Enable `cache_params` to work with `generate()` from `GenerationMixin`

by FremyCompany - opened Apr 16

base: refs/heads/main

←

from: refs/pr/3

Discussion Files changed

+20

-15

FremyCompany

Apr 16

IMPORTANT: The cache doesn't seem to work very well in my tests, and given that it was disabled and still contained a breakpoint() call, I assume it was just not ready, but this is still important to be able to understand how fast the model can run when the cache is used.

In my tests, the model in Q4 BF16 goes from generating about 3.3 tok/s to about 19.3 tok/s on the same RTX 5090. Now, I understand that ideally this model should be run in native FP4 on the 5090 but this is not supported yet in pytorch, so I guess this is only possible in the NeMo engine for now.

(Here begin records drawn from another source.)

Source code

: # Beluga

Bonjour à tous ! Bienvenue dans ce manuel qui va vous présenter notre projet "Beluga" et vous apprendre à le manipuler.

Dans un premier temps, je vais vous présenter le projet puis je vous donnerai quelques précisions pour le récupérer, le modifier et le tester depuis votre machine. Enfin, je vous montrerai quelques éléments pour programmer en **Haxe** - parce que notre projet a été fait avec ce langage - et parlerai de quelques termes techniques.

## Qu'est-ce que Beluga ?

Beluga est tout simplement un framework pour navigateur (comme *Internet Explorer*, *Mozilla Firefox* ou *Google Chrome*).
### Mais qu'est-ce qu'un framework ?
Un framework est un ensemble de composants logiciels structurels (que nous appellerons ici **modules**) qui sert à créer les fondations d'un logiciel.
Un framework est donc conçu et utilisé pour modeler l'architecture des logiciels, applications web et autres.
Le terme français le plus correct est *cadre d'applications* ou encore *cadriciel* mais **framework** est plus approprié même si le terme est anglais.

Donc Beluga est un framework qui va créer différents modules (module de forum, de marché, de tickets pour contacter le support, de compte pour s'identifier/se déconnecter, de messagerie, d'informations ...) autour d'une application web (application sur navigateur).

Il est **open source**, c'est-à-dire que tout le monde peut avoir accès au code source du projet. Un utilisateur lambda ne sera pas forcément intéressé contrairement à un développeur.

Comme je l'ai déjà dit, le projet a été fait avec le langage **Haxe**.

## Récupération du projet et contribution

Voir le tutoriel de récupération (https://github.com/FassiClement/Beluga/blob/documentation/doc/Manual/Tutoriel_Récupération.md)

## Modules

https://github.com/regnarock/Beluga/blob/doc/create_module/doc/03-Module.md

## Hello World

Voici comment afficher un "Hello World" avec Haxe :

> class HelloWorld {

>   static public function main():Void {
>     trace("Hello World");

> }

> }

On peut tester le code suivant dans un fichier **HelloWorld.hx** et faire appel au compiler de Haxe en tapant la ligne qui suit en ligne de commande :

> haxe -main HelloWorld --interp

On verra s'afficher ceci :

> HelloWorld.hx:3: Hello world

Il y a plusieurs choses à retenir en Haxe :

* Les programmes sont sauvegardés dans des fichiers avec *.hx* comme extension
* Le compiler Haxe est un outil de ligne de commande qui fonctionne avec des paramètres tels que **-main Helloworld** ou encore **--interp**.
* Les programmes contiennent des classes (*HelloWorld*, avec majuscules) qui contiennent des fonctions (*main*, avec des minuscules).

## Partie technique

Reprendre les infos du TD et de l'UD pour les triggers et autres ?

Enable `cache_params` to work with `generate()` from `GenerationMixin`7c377790

FremyCompany

Apr 16

To briefly describe my changes:

Rename cache_params into past_key_values for the CausalLM model, as was already used in its prepare_inputs_for_generation method, and rename back the cache_params returned by the backbone into past_key_values to enable the transformers code to pass it back in subsequent calls.
Fix various minor issues with the cache itself, like not saving some later-expected values in self or accessing .device on lists rather than individual tensors
Uncomment a breakpoint() call in the mixer code (which might be working incorrectly, I'm not sure).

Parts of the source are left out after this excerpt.